Institut für Fertigteiltechnik und Fertigbau Weimar e.V., Weimar

Projektbeschreibung

Der Werdegang

Vor dem Hintergrund knapper Kassen und flächendeckender Leerstandssituation in den Plattenbausiedlungen und der daraus notwendigen Wohnungsabrisse von 42.000 Wohnungen in Thüringen bis zum Jahr 2010 gewinnt Ressourcen schonendes und energieökonomisches Bauen immer mehr an Bedeutung. Mit der Wiederverwendung gebrauchter Stahlbetonfertigteile aus den Plattenbauten sollen neue Wege beschritten werden.

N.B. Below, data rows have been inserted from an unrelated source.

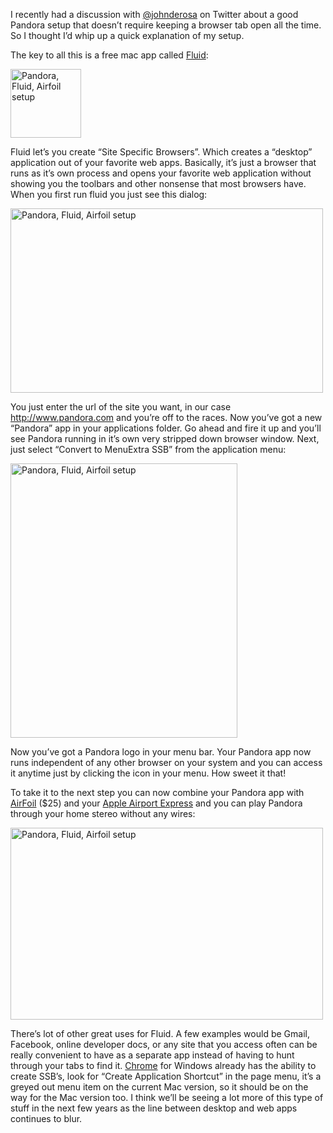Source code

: <!--
slug: how-to-run-pandora-as-menu-item-and-play-wirelessly-mac
date: Sun Sep 06 2009 18:37:24 GMT+0200 (CEST)
tags: webapps, pandora, fluid, mac, howto
title: How to run Pandora as a menubar item and play wirelessly on Mac
id: 181248477
link: http://joreteg.com/post/181248477/how-to-run-pandora-as-menu-item-and-play-wirelessly-mac
raw: {"blog_name":"henrikjoreteg","id":181248477,"post_url":"http://joreteg.com/post/181248477/how-to-run-pandora-as-menu-item-and-play-wirelessly-mac","slug":"how-to-run-pandora-as-menu-item-and-play-wirelessly-mac","type":"text","date":"2009-09-06 16:37:24 GMT","timestamp":1252255044,"state":"published","format":"markdown","reblog_key":"gOeHGnlP","tags":["webapps","pandora","fluid","mac","howto"],"short_url":"http://tmblr.co/ZgL_YyApQ7T","recommended_source":null,"recommended_color":null,"highlighted":[],"note_count":0,"title":"How to run Pandora as a menubar item and play wirelessly on Mac","body":"<p>I recently had a discussion with <a href=\"http://twitter.com/johnderosa\">@johnderosa</a> on Twitter about a good Pandora setup that doesn&rsquo;t require keeping a browser tab open all the time. So I thought I&rsquo;d whip up a quick explanation of my setup.</p>\n\n<p>The key to all this is a free mac app called <a href=\"http://fluidapp.com\">Fluid</a>:</p>\n\n<p><a href=\"http://www.flickr.com/photos/hjoreteg/3893275212/\" title=\"Pandora, Fluid, Airfoil setup by Henrik Joreteg, on Flickr\"><img src=\"http://farm3.static.flickr.com/2614/3893275212_cc8e413b49_o.png\" width=\"113\" height=\"110\" alt=\"Pandora, Fluid, Airfoil setup\"/></a></p>\n\n<p>Fluid let&rsquo;s you create &ldquo;Site Specific Browsers&rdquo;. Which creates a &ldquo;desktop&rdquo; application out of your favorite web apps. Basically, it&rsquo;s just a browser that runs as it&rsquo;s own process and opens your favorite web application without showing you the toolbars and other nonsense that most browsers have. When you first run fluid you just see this dialog:</p>\n\n<p><a href=\"http://www.flickr.com/photos/hjoreteg/3892487367/\" title=\"Pandora, Fluid, Airfoil setup by Henrik Joreteg, on Flickr\"><img src=\"http://farm3.static.flickr.com/2548/3892487367_c9aa4b7088.jpg\" width=\"500\" height=\"295\" alt=\"Pandora, Fluid, Airfoil setup\"/></a></p>\n\n<p>You just enter the url of the site you want, in our case <a href=\"http://www.pandora.com\">http://www.pandora.com</a> and you&rsquo;re off to the races. Now you&rsquo;ve got a new &ldquo;Pandora&rdquo; app in your applications folder. Go ahead and fire it up and you&rsquo;ll see Pandora running in it&rsquo;s own very stripped down browser window. Next, just select &ldquo;Convert to MenuExtra SSB&rdquo; from the application menu:</p>\n\n<p><a href=\"http://www.flickr.com/photos/hjoreteg/3893275500/\" title=\"Pandora, Fluid, Airfoil setup by Henrik Joreteg, on Flickr\"><img src=\"http://farm4.static.flickr.com/3643/3893275500_cba7283fce.jpg\" width=\"363\" height=\"439\" alt=\"Pandora, Fluid, Airfoil setup\"/></a></p>\n\n<p>Now you&rsquo;ve got a Pandora logo in your menu bar. Your Pandora app now runs independent of any other browser on your system and you can access it anytime just by clicking the icon in your menu. How sweet it that!</p>\n\n<p>To take it to the next step you can now combine your Pandora app with <a href=\"http://www.rogueamoeba.com/airfoil/\">AirFoil</a> ($25) and your <a href=\"http://www.amazon.com/gp/product/B0015YJOK2?ie=UTF8&amp;tag=h084-20&amp;linkCode=as2&amp;camp=1789&amp;creative=390957&amp;creativeASIN=B0015YJOK2\">Apple Airport Express</a> and you can play Pandora through your home stereo without any wires:</p>\n\n<p><a href=\"http://www.flickr.com/photos/hjoreteg/3892487087/\" title=\"Pandora, Fluid, Airfoil setup by Henrik Joreteg, on Flickr\"><img src=\"http://farm3.static.flickr.com/2433/3892487087_8fc0595bfd.jpg\" width=\"500\" height=\"307\" alt=\"Pandora, Fluid, Airfoil setup\"/></a></p>\n\n<p>There&rsquo;s lot of other great uses for Fluid. A few examples would be Gmail, Facebook, online developer docs, or any site that you access often can be really convenient to have as a separate app instead of having to hunt through your tabs to find it. <a href=\"http://www.google.com/chrome\">Chrome</a> for Windows already has the ability to create SSB&rsquo;s, look for &ldquo;Create Application Shortcut&rdquo; in the page menu, it&rsquo;s a greyed out menu item on the current Mac version, so it should be on the way for the Mac version too. I think we&rsquo;ll be seeing a lot more of this type of stuff in the next few years as the line between desktop and web apps continues to blur.</p>","reblog":{"tree_html":"","comment":"<p>I recently had a discussion with <a href=\"http://twitter.com/johnderosa\">@johnderosa</a> on Twitter about a good Pandora setup that doesn’t require keeping a browser tab open all the time. So I thought I’d whip up a quick explanation of my setup.</p>\n\n<p>The key to all this is a free mac app called <a href=\"http://fluidapp.com\">Fluid</a>:</p>\n\n<p><a href=\"http://www.flickr.com/photos/hjoreteg/3893275212/\" title=\"Pandora, Fluid, Airfoil setup by Henrik Joreteg, on Flickr\"><img src=\"http://farm3.static.flickr.com/2614/3893275212_cc8e413b49_o.png\" width=\"113\" height=\"110\" alt=\"Pandora, Fluid, Airfoil setup\"></a></p>\n\n<p>Fluid let’s you create “Site Specific Browsers”. Which creates a “desktop” application out of your favorite web apps. Basically, it’s just a browser that runs as it’s own process and opens your favorite web application without showing you the toolbars and other nonsense that most browsers have. When you first run fluid you just see this dialog:</p>\n\n<p><a href=\"http://www.flickr.com/photos/hjoreteg/3892487367/\" title=\"Pandora, Fluid, Airfoil setup by Henrik Joreteg, on Flickr\"><img src=\"http://farm3.static.flickr.com/2548/3892487367_c9aa4b7088.jpg\" width=\"500\" height=\"295\" alt=\"Pandora, Fluid, Airfoil setup\"></a></p>\n\n<p>You just enter the url of the site you want, in our case <a href=\"http://www.pandora.com\">http://www.pandora.com</a> and you’re off to the races. Now you’ve got a new “Pandora” app in your applications folder. Go ahead and fire it up and you’ll see Pandora running in it’s own very stripped down browser window. Next, just select “Convert to MenuExtra SSB” from the application menu:</p>\n\n<p><a href=\"http://www.flickr.com/photos/hjoreteg/3893275500/\" title=\"Pandora, Fluid, Airfoil setup by Henrik Joreteg, on Flickr\"><img src=\"http://farm4.static.flickr.com/3643/3893275500_cba7283fce.jpg\" width=\"363\" height=\"439\" alt=\"Pandora, Fluid, Airfoil setup\"></a></p>\n\n<p>Now you’ve got a Pandora logo in your menu bar. Your Pandora app now runs independent of any other browser on your system and you can access it anytime just by clicking the icon in your menu. How sweet it that!</p>\n\n<p>To take it to the next step you can now combine your Pandora app with <a href=\"http://www.rogueamoeba.com/airfoil/\">AirFoil</a> ($25) and your <a href=\"http://www.amazon.com/gp/product/B0015YJOK2?ie=UTF8&tag=h084-20&linkCode=as2&camp=1789&creative=390957&creativeASIN=B0015YJOK2\">Apple Airport Express</a> and you can play Pandora through your home stereo without any wires:</p>\n\n<p><a href=\"http://www.flickr.com/photos/hjoreteg/3892487087/\" title=\"Pandora, Fluid, Airfoil setup by Henrik Joreteg, on Flickr\"><img src=\"http://farm3.static.flickr.com/2433/3892487087_8fc0595bfd.jpg\" width=\"500\" height=\"307\" alt=\"Pandora, Fluid, Airfoil setup\"></a></p>\n\n<p>There’s lot of other great uses for Fluid. A few examples would be Gmail, Facebook, online developer docs, or any site that you access often can be really convenient to have as a separate app instead of having to hunt through your tabs to find it. <a href=\"http://www.google.com/chrome\">Chrome</a> for Windows already has the ability to create SSB’s, look for “Create Application Shortcut” in the page menu, it’s a greyed out menu item on the current Mac version, so it should be on the way for the Mac version too. I think we’ll be seeing a lot more of this type of stuff in the next few years as the line between desktop and web apps continues to blur.</p>"},"trail":[{"blog":{"name":"henrikjoreteg","active":true,"theme":{"header_full_width":1500,"header_full_height":500,"header_focus_width":676,"header_focus_height":380,"avatar_shape":"circle","background_color":"#F6F6F6","body_font":"Helvetica Neue","header_bounds":"0,1249,380,573","header_image":"http://static.tumblr.com/df7befc8b0387cf597578e613c221cb3/uzkwgdq/FAjnt7hyg/tumblr_static_agmw2bdhkjs4ws4sscw44swgc.jpg","header_image_focused":"http://static.tumblr.com/df7befc8b0387cf597578e613c221cb3/uzkwgdq/1oSnt7hyh/tumblr_static_tumblr_static_agmw2bdhkjs4ws4sscw44swgc_focused_v3.jpg","header_image_scaled":"http://static.tumblr.com/df7befc8b0387cf597578e613c221cb3/uzkwgdq/FAjnt7hyg/tumblr_static_agmw2bdhkjs4ws4sscw44swgc_2048_v2.jpg","header_stretch":true,"link_color":"#529ECC","show_avatar":true,"show_description":true,"show_header_image":true,"show_title":true,"title_color":"#444444","title_font":"Helvetica Neue","title_font_weight":"bold"}},"post":{"id":"181248477"},"content_raw":"<p>I recently had a discussion with <a href=\"http://twitter.com/johnderosa\">@johnderosa</a> on Twitter about a good Pandora setup that doesn’t require keeping a browser tab open all the time. So I thought I’d whip up a quick explanation of my setup.</p>\n\n<p>The key to all this is a free mac app called <a href=\"http://fluidapp.com\">Fluid</a>:</p>\n\n<p><a href=\"http://www.flickr.com/photos/hjoreteg/3893275212/\" title=\"Pandora, Fluid, Airfoil setup by Henrik Joreteg, on Flickr\"><img src=\"http://farm3.static.flickr.com/2614/3893275212_cc8e413b49_o.png\" width=\"113\" height=\"110\" alt=\"Pandora, Fluid, Airfoil setup\"></a></p>\n\n<p>Fluid let’s you create “Site Specific Browsers”. Which creates a “desktop” application out of your favorite web apps. Basically, it’s just a browser that runs as it’s own process and opens your favorite web application without showing you the toolbars and other nonsense that most browsers have. When you first run fluid you just see this dialog:</p>\n\n<p><a href=\"http://www.flickr.com/photos/hjoreteg/3892487367/\" title=\"Pandora, Fluid, Airfoil setup by Henrik Joreteg, on Flickr\"><img src=\"http://farm3.static.flickr.com/2548/3892487367_c9aa4b7088.jpg\" width=\"500\" height=\"295\" alt=\"Pandora, Fluid, Airfoil setup\"></a></p>\n\n<p>You just enter the url of the site you want, in our case <a href=\"http://www.pandora.com\">http://www.pandora.com</a> and you’re off to the races. Now you’ve got a new “Pandora” app in your applications folder. Go ahead and fire it up and you’ll see Pandora running in it’s own very stripped down browser window. Next, just select “Convert to MenuExtra SSB” from the application menu:</p>\n\n<p><a href=\"http://www.flickr.com/photos/hjoreteg/3893275500/\" title=\"Pandora, Fluid, Airfoil setup by Henrik Joreteg, on Flickr\"><img src=\"http://farm4.static.flickr.com/3643/3893275500_cba7283fce.jpg\" width=\"363\" height=\"439\" alt=\"Pandora, Fluid, Airfoil setup\"></a></p>\n\n<p>Now you’ve got a Pandora logo in your menu bar. Your Pandora app now runs independent of any other browser on your system and you can access it anytime just by clicking the icon in your menu. How sweet it that!</p>\n\n<p>To take it to the next step you can now combine your Pandora app with <a href=\"http://www.rogueamoeba.com/airfoil/\">AirFoil</a> ($25) and your <a href=\"http://www.amazon.com/gp/product/B0015YJOK2?ie=UTF8&tag=h084-20&linkCode=as2&camp=1789&creative=390957&creativeASIN=B0015YJOK2\">Apple Airport Express</a> and you can play Pandora through your home stereo without any wires:</p>\n\n<p><a href=\"http://www.flickr.com/photos/hjoreteg/3892487087/\" title=\"Pandora, Fluid, Airfoil setup by Henrik Joreteg, on Flickr\"><img src=\"http://farm3.static.flickr.com/2433/3892487087_8fc0595bfd.jpg\" width=\"500\" height=\"307\" alt=\"Pandora, Fluid, Airfoil setup\"></a></p>\n\n<p>There’s lot of other great uses for Fluid. A few examples would be Gmail, Facebook, online developer docs, or any site that you access often can be really convenient to have as a separate app instead of having to hunt through your tabs to find it. <a href=\"http://www.google.com/chrome\">Chrome</a> for Windows already has the ability to create SSB’s, look for “Create Application Shortcut” in the page menu, it’s a greyed out menu item on the current Mac version, so it should be on the way for the Mac version too. I think we’ll be seeing a lot more of this type of stuff in the next few years as the line between desktop and web apps continues to blur.</p>","content":"<p>I recently had a discussion with <a href=\"http://twitter.com/johnderosa\">@johnderosa</a> on Twitter about a good Pandora setup that doesn’t require keeping a browser tab open all the time. So I thought I’d whip up a quick explanation of my setup.</p>\n\n<p>The key to all this is a free mac app called <a href=\"http://fluidapp.com\">Fluid</a>:</p>\n\n<p><img external_src=\"http://farm3.static.flickr.com/2614/3893275212_cc8e413b49_o.png\" src=\"http://assets.tumblr.com/images/inline_photo.png?2\" loader=\"http://assets.tumblr.com/images/inline_photo_loading.gif\" width=\"44\" height=\"49\" class=\"inline_external_image constrained_image\"/></p>\n\n<p>Fluid let’s you create “Site Specific Browsers”. Which creates a “desktop” application out of your favorite web apps. Basically, it’s just a browser that runs as it’s own process and opens your favorite web application without showing you the toolbars and other nonsense that most browsers have. When you first run fluid you just see this dialog:</p>\n\n<p><img external_src=\"http://farm3.static.flickr.com/2548/3892487367_c9aa4b7088.jpg\" src=\"http://assets.tumblr.com/images/inline_photo.png?2\" loader=\"http://assets.tumblr.com/images/inline_photo_loading.gif\" width=\"44\" height=\"49\" class=\"inline_external_image constrained_image\"/></p>\n\n<p>You just enter the url of the site you want, in our case <a href=\"http://www.pandora.com\">http://www.pandora.com</a> and you’re off to the races. Now you’ve got a new “Pandora” app in your applications folder. Go ahead and fire it up and you’ll see Pandora running in it’s own very stripped down browser window. Next, just select “Convert to MenuExtra SSB” from the application menu:</p>\n\n<p><img external_src=\"http://farm4.static.flickr.com/3643/3893275500_cba7283fce.jpg\" src=\"http://assets.tumblr.com/images/inline_photo.png?2\" loader=\"http://assets.tumblr.com/images/inline_photo_loading.gif\" width=\"44\" height=\"49\" class=\"inline_external_image constrained_image\"/></p>\n\n<p>Now you’ve got a Pandora logo in your menu bar. Your Pandora app now runs independent of any other browser on your system and you can access it anytime just by clicking the icon in your menu. How sweet it that!</p>\n\n<p>To take it to the next step you can now combine your Pandora app with <a href=\"http://www.rogueamoeba.com/airfoil/\">AirFoil</a> ($25) and your <a href=\"http://www.amazon.com/gp/product/B0015YJOK2?ie=UTF8&amp;tag=h084-20&amp;linkCode=as2&amp;camp=1789&amp;creative=390957&amp;creativeASIN=B0015YJOK2\">Apple Airport Express</a> and you can play Pandora through your home stereo without any wires:</p>\n\n<p><img external_src=\"http://farm3.static.flickr.com/2433/3892487087_8fc0595bfd.jpg\" src=\"http://assets.tumblr.com/images/inline_photo.png?2\" loader=\"http://assets.tumblr.com/images/inline_photo_loading.gif\" width=\"44\" height=\"49\" class=\"inline_external_image constrained_image\"/></p>\n\n<p>There’s lot of other great uses for Fluid. A few examples would be Gmail, Facebook, online developer docs, or any site that you access often can be really convenient to have as a separate app instead of having to hunt through your tabs to find it. <a href=\"http://www.google.com/chrome\">Chrome</a> for Windows already has the ability to create SSB’s, look for “Create Application Shortcut” in the page menu, it’s a greyed out menu item on the current Mac version, so it should be on the way for the Mac version too. I think we’ll be seeing a lot more of this type of stuff in the next few years as the line between desktop and web apps continues to blur.</p>","is_current_item":true,"is_root_item":true}]}
publish: 2009-09-06
-->


<p>I recently had a discussion with <a href="http://twitter.com/johnderosa">@johnderosa</a> on Twitter about a good Pandora setup that doesn&rsquo;t require keeping a browser tab open all the time. So I thought I&rsquo;d whip up a quick explanation of my setup.</p>

<p>The key to all this is a free mac app called <a href="http://fluidapp.com">Fluid</a>:</p>

<p><a href="http://www.flickr.com/photos/hjoreteg/3893275212/" title="Pandora, Fluid, Airfoil setup by Henrik Joreteg, on Flickr"><img src="http://farm3.static.flickr.com/2614/3893275212_cc8e413b49_o.png" width="113" height="110" alt="Pandora, Fluid, Airfoil setup"/></a></p>

<p>Fluid let&rsquo;s you create &ldquo;Site Specific Browsers&rdquo;. Which creates a &ldquo;desktop&rdquo; application out of your favorite web apps. Basically, it&rsquo;s just a browser that runs as it&rsquo;s own process and opens your favorite web application without showing you the toolbars and other nonsense that most browsers have. When you first run fluid you just see this dialog:</p>

<p><a href="http://www.flickr.com/photos/hjoreteg/3892487367/" title="Pandora, Fluid, Airfoil setup by Henrik Joreteg, on Flickr"><img src="http://farm3.static.flickr.com/2548/3892487367_c9aa4b7088.jpg" width="500" height="295" alt="Pandora, Fluid, Airfoil setup"/></a></p>

<p>You just enter the url of the site you want, in our case <a href="http://www.pandora.com">http://www.pandora.com</a> and you&rsquo;re off to the races. Now you&rsquo;ve got a new &ldquo;Pandora&rdquo; app in your applications folder. Go ahead and fire it up and you&rsquo;ll see Pandora running in it&rsquo;s own very stripped down browser window. Next, just select &ldquo;Convert to MenuExtra SSB&rdquo; from the application menu:</p>

<p><a href="http://www.flickr.com/photos/hjoreteg/3893275500/" title="Pandora, Fluid, Airfoil setup by Henrik Joreteg, on Flickr"><img src="http://farm4.static.flickr.com/3643/3893275500_cba7283fce.jpg" width="363" height="439" alt="Pandora, Fluid, Airfoil setup"/></a></p>

<p>Now you&rsquo;ve got a Pandora logo in your menu bar. Your Pandora app now runs independent of any other browser on your system and you can access it anytime just by clicking the icon in your menu. How sweet it that!</p>

<p>To take it to the next step you can now combine your Pandora app with <a href="http://www.rogueamoeba.com/airfoil/">AirFoil</a> ($25) and your <a href="http://www.amazon.com/gp/product/B0015YJOK2?ie=UTF8&amp;tag=h084-20&amp;linkCode=as2&amp;camp=1789&amp;creative=390957&amp;creativeASIN=B0015YJOK2">Apple Airport Express</a> and you can play Pandora through your home stereo without any wires:</p>

<p><a href="http://www.flickr.com/photos/hjoreteg/3892487087/" title="Pandora, Fluid, Airfoil setup by Henrik Joreteg, on Flickr"><img src="http://farm3.static.flickr.com/2433/3892487087_8fc0595bfd.jpg" width="500" height="307" alt="Pandora, Fluid, Airfoil setup"/></a></p>

<p>There&rsquo;s lot of other great uses for Fluid. A few examples would be Gmail, Facebook, online developer docs, or any site that you access often can be really convenient to have as a separate app instead of having to hunt through your tabs to find it. <a href="http://www.google.com/chrome">Chrome</a> for Windows already has the ability to create SSB&rsquo;s, look for &ldquo;Create Application Shortcut&rdquo; in the page menu, it&rsquo;s a greyed out menu item on the current Mac version, so it should be on the way for the Mac version too. I think we&rsquo;ll be seeing a lot more of this type of stuff in the next few years as the line between desktop and web apps continues to blur.</p>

Während sich das Bild der Platte durch Abriss-, Rückbau-, Umgestaltung- und Modernisierungsmaßnahmen beständig positiv entwickelt, stehen Kommunen, Wohnungsbaugesellschaften, Architekten und Bauherrn einer Wiederverwendung gebrauchter Bauteile, die bei selektiven Rückbaumaßnahmen ohne zusätzliche Aufwendungen bereits gebrauchsfertig anfallen, z.T. restriktiv gegenüber.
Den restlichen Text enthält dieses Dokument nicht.